** What is expected **
The stretch from the line with "Kirika clears the" through the line with "you say, smiling." in the records below: write it out exactly, and nothing else.
━━━ The input
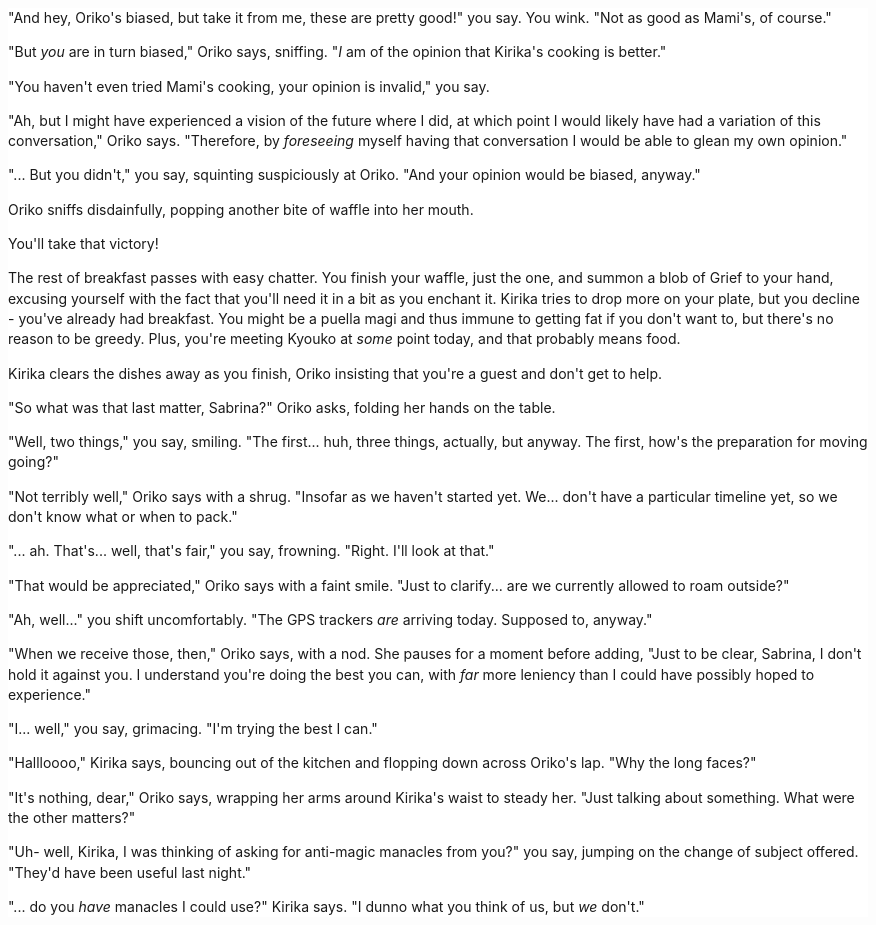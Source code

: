 "And hey, Oriko's biased, but take it from me, these are pretty good!" you say. You wink. "Not as good as Mami's, of course."

"But *you* are in turn biased," Oriko says, sniffing. "*I* am of the opinion that Kirika's cooking is better."

"You haven't even tried Mami's cooking, your opinion is invalid," you say.

"Ah, but I might have experienced a vision of the future where I did, at which point I would likely have had a variation of this conversation," Oriko says. "Therefore, by *foreseeing* myself having that conversation I would be able to glean my own opinion."

"... But you didn't," you say, squinting suspiciously at Oriko. "And your opinion would be biased, anyway."

Oriko sniffs disdainfully, popping another bite of waffle into her mouth.

You'll take that victory!

The rest of breakfast passes with easy chatter. You finish your waffle, just the one, and summon a blob of Grief to your hand, excusing yourself with the fact that you'll need it in a bit as you enchant it. Kirika tries to drop more on your plate, but you decline - you've already had breakfast. You might be a puella magi and thus immune to getting fat if you don't want to, but there's no reason to be greedy. Plus, you're meeting Kyouko at *some* point today, and that probably means food.

Kirika clears the dishes away as you finish, Oriko insisting that you're a guest and don't get to help.

"So what was that last matter, Sabrina?" Oriko asks, folding her hands on the table.

"Well, two things," you say, smiling. "The first... huh, three things, actually, but anyway. The first, how's the preparation for moving going?"

"Not terribly well," Oriko says with a shrug. "Insofar as we haven't started yet. We... don't have a particular timeline yet, so we don't know what or when to pack."

"... ah. That's... well, that's fair," you say, frowning. "Right. I'll look at that."

"That would be appreciated," Oriko says with a faint smile. "Just to clarify... are we currently allowed to roam outside?"

"Ah, well..." you shift uncomfortably. "The GPS trackers *are* arriving today. Supposed to, anyway."

"When we receive those, then," Oriko says, with a nod. She pauses for a moment before adding, "Just to be clear, Sabrina, I don't hold it against you. I understand you're doing the best you can, with *far* more leniency than I could have possibly hoped to experience."

"I... well," you say, grimacing. "I'm trying the best I can."

"Hallloooo," Kirika says, bouncing out of the kitchen and flopping down across Oriko's lap. "Why the long faces?"

"It's nothing, dear," Oriko says, wrapping her arms around Kirika's waist to steady her. "Just talking about something. What were the other matters?"

"Uh- well, Kirika, I was thinking of asking for anti-magic manacles from you?" you say, jumping on the change of subject offered. "They'd have been useful last night."

"... do you *have* manacles I could use?" Kirika says. "I dunno what you think of us, but *we* don't."
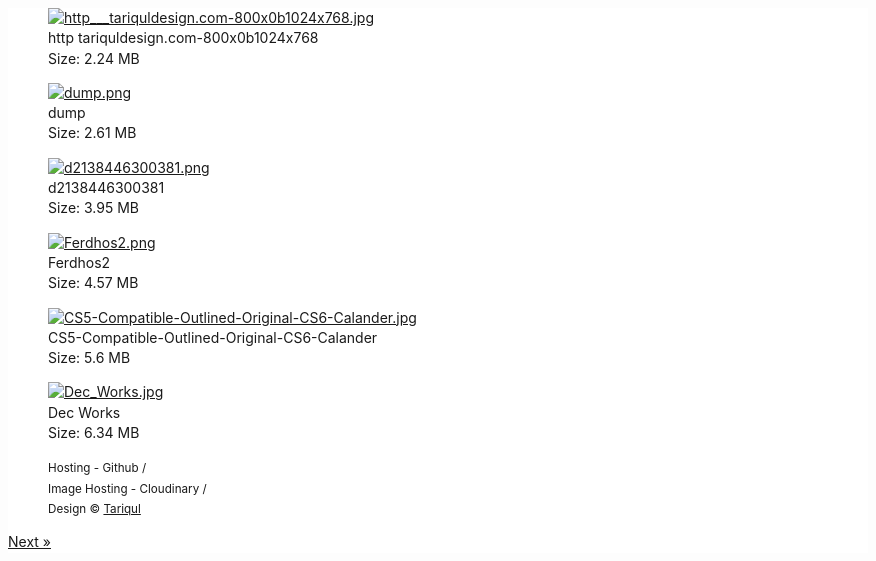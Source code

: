 <figure> <a data-size="800x9105" href="http://res.cloudinary.com/designertariqul/image/upload/tariquldesign/http___tariquldesign.com-800x0b1024x768.jpg" target="_blank"> <img src="http://res.cloudinary.com/designertariqul/image/upload/w_260/tariquldesign/http___tariquldesign.com-800x0b1024x768.jpg" alt="http___tariquldesign.com-800x0b1024x768.jpg"></a><figcaption>http tariquldesign.com-800x0b1024x768<br><span class="size">Size: 2.24 MB</span></figcaption></figure>
<figure> <a data-size="2560x1600" href="http://res.cloudinary.com/designertariqul/image/upload/tariquldesign/dump.png" target="_blank"> <img src="http://res.cloudinary.com/designertariqul/image/upload/w_260/tariquldesign/dump.png" alt="dump.png"></a><figcaption>dump<br><span class="size">Size: 2.61 MB</span></figcaption></figure>
<figure> <a data-size="1920x1920" href="http://res.cloudinary.com/designertariqul/image/upload/tariquldesign/d2138446300381.png" target="_blank"> <img src="http://res.cloudinary.com/designertariqul/image/upload/w_260/tariquldesign/d2138446300381.png" alt="d2138446300381.png"></a><figcaption>d2138446300381<br><span class="size">Size: 3.95 MB</span></figcaption></figure>
<figure> <a data-size="3000x2002" href="http://res.cloudinary.com/designertariqul/image/upload/tariquldesign/Ferdhos2.png" target="_blank"> <img src="http://res.cloudinary.com/designertariqul/image/upload/w_260/tariquldesign/Ferdhos2.png" alt="Ferdhos2.png"></a><figcaption>Ferdhos2<br><span class="size">Size: 4.57 MB</span></figcaption></figure>
<figure> <a data-size="8696x5135" href="http://res.cloudinary.com/designertariqul/image/upload/tariquldesign/CS5-Compatible-Outlined-Original-CS6-Calander.jpg" target="_blank"> <img src="http://res.cloudinary.com/designertariqul/image/upload/w_260/tariquldesign/CS5-Compatible-Outlined-Original-CS6-Calander.jpg" alt="CS5-Compatible-Outlined-Original-CS6-Calander.jpg"></a><figcaption>CS5-Compatible-Outlined-Original-CS6-Calander<br><span class="size">Size: 5.6 MB</span></figcaption></figure>
<figure> <a data-size="4000x2830" href="http://res.cloudinary.com/designertariqul/image/upload/tariquldesign/Dec_Works.jpg" target="_blank"> <img src="http://res.cloudinary.com/designertariqul/image/upload/w_260/tariquldesign/Dec_Works.jpg" alt="Dec_Works.jpg"></a><figcaption>Dec Works<br><span class="size">Size: 6.34 MB</span></figcaption></figure>


<figure> <figcaption><small>Hosting - Github /<br> Image Hosting - Cloudinary / <br> Design &copy; <a href="http://tariquldesign.com">Tariqul</a></small>
</figcaption> </figure>


<a href="{{ site.base-url }}/13" class="next">Next &raquo;</a>

</div>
━━━━━━
** Answer below **
Kirika clears the dishes away as you finish, Oriko insisting that you're a guest and don't get to help.

"So what was that last matter, Sabrina?" Oriko asks, folding her hands on the table.

"Well, two things," you say, smiling. "The first... huh, three things, actually, but anyway. The first, how's the preparation for moving going?"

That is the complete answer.